Exercise aim.
From the entries, return every line where the string "Cadriciel" shows up.

Data under study.

************

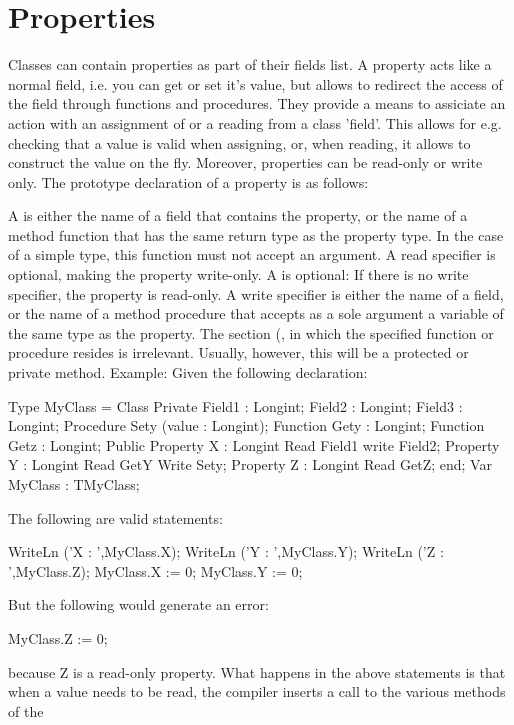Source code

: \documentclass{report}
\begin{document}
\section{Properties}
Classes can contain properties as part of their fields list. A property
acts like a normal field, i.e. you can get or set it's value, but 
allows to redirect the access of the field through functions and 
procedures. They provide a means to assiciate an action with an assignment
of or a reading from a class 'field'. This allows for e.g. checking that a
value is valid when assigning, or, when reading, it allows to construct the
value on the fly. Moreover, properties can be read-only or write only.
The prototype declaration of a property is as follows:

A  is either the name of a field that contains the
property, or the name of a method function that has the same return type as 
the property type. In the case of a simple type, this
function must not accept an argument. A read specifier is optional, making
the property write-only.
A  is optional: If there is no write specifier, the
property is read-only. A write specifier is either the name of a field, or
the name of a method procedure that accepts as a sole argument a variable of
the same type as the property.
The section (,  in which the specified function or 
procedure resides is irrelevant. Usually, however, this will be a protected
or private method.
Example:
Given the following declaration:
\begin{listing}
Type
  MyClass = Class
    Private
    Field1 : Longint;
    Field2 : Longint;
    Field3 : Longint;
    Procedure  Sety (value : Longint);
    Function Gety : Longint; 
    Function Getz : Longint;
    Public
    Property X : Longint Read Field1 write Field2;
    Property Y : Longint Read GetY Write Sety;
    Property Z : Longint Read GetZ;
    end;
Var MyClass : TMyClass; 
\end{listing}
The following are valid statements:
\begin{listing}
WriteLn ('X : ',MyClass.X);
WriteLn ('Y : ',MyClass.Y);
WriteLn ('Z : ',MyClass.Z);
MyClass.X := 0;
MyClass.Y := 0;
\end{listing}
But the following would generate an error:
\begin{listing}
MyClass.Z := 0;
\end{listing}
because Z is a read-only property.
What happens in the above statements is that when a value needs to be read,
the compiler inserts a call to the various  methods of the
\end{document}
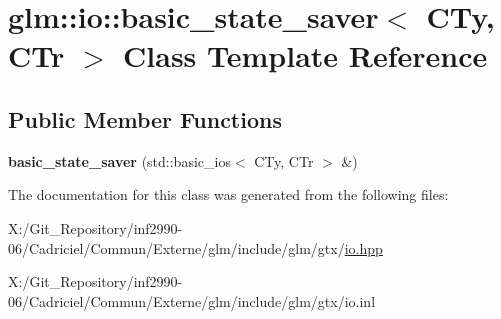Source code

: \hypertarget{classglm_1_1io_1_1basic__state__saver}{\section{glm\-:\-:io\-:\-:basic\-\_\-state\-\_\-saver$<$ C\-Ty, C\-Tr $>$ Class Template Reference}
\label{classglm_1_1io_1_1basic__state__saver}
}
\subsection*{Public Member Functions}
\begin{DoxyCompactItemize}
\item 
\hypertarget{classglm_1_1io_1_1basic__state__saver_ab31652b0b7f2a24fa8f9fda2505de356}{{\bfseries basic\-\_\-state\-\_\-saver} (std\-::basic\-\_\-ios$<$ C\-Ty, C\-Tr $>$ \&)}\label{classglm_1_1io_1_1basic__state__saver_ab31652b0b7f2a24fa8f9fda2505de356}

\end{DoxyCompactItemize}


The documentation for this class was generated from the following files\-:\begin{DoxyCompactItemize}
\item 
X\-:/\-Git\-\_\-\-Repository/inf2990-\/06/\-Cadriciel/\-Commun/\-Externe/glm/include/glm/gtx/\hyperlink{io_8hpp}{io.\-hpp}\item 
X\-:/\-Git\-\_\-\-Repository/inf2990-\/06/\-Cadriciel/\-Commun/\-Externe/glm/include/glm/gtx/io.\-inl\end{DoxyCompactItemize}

************

Written solution.
X\-:/\-Git\-\_\-\-Repository/inf2990-\/06/\-Cadriciel/\-Commun/\-Externe/glm/include/glm/gtx/\hyperlink{io_8hpp}{io.\-hpp}\item 
X\-:/\-Git\-\_\-\-Repository/inf2990-\/06/\-Cadriciel/\-Commun/\-Externe/glm/include/glm/gtx/io.\-inl\end{DoxyCompactItemize}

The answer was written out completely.